Science education to meet the needs of a changing world
The Australian Research
Council has awarded two new centres of excellence to the University of
New South Wales (UNSW) as the university takes the lead in shaping
science education to meet the needs of the twenty first century.
The new centres, the
Centre for Quantum Computation and Communication Technology and The
Centre for Climate System Science, add to a range of specialist science
‘hubs’ which draw the best minds to UNSW.
As well as the
traditional disciplines, science undergraduates at UNSW are exposed to a
whole range of new endeavours with applications to our changing world:
solar energy, water and the environment, green materials, new technology
such as quantum computing, commercial and financial mathematics and
genomics are all areas of excellence.
And at postgraduate
level, more than 550 research students from more than 15 countries are
working in areas as diverse as aviation, bioinformatics, climate change,
marine biofouling and bioinnovation and nanotechnology.
“The things we focus on
tend to be what we think will be important in the future, as well as
what’s always been taught,” says Science Dean Professor Merlin Crossley.
“We teach students a
healthy disrespect for old fashioned beliefs. We take people from any
culture and they learn this Australian freshness, this newness, this
hunger for innovation. There is a certain optimism and practicality
about the way we do things here.”
UNSW is in the midst of
major research collaborations on every continent – including Antarctica
– and maintains field stations as well as an ocean-going vessel for
studies of tropical and coastal marine resources.

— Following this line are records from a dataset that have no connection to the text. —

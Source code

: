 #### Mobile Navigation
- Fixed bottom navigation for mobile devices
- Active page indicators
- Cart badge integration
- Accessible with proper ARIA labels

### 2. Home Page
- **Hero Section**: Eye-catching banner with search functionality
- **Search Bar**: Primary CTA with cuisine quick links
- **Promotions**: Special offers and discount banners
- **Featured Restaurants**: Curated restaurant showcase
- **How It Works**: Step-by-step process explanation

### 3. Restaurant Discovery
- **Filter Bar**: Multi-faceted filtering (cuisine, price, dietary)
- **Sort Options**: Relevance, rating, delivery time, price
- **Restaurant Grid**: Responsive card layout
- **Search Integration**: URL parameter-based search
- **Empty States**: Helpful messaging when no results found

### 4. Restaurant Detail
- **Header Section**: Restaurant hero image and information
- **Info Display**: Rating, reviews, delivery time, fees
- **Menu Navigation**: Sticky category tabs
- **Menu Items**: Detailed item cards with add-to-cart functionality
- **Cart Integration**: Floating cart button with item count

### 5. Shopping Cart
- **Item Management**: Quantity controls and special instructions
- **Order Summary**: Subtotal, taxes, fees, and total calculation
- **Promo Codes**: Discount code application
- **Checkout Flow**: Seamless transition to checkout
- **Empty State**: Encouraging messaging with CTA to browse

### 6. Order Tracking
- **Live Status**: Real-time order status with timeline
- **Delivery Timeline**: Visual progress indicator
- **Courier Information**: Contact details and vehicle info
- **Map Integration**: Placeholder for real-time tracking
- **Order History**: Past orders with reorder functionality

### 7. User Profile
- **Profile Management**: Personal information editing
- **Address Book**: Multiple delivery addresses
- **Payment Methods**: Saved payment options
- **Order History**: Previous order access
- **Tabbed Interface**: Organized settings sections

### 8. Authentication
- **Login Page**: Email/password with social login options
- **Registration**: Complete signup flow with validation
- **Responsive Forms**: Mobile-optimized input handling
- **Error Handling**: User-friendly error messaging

researchers have recently begun a project to create a computer model
which will forecast how changes in wave patterns and rising sea levels
will affect beach erosion. They have also launched a new sustainable
mining research and education centre, which will use advanced
technologies such as 3-D simulation to assist the long-term viability of
the mining industry in Australia and south-east Asia.
UNSW is one of
Australia’s leading international research universities. It was recently
ranked fourth in Australia by the Excellence in Research for Australia
(ERA) initiative – the highest ranked university in Sydney.
It has performed
particularly well in science in recent years, being ranked number one in
excellence for teaching and learning under the Australian Government's
2009 Learning and Teaching Performance Fund. The University will receive
the highest allocation of any university from the fund in total funding.
“Both Australia and the
University are thriving,” says Professor Crossley.
“Our graduates are much
sought after because they have studied at one of the top universities in
an English-speaking culture. Most employers find the Australian approach
positive and refreshing.”
The Science Faculty has
always welcomed international students, and currently around 20% of its
cohort comes from overseas.
As an important member
of the international scientific community, the University encourages all
students to gain international experience and offers the opportunity to
spend time studying overseas.
It also provides
numerous scholarships from industry, which provide the opportunity for
many graduates to find employment with industry partners including
OneSteel, Rio Tinto, CSIRO, ANSTO and BHP Billiton.
Most notably, there are
an equal number of male and female students in the Science Faculty, with
an aim for the same gender equality in academic positions. Professor
Michelle Simmons runs the Centre for Quantum Computer Technology and
Professor Veena Sahajwalla directs the Centre of Sustainable Materials
Research and Technology.
Science students at
UNSW also have the opportunity to study climate science under Professor
Matthew England, conservation ecology and land water usage under
Professor Richard Kingsford and surface chemistry and nano medicine
under Professor Justin Gooding.
UNSW has 28 Research
Centres and four Co-operative Research Centres, enabling research
training and the ability to commercialise research and development.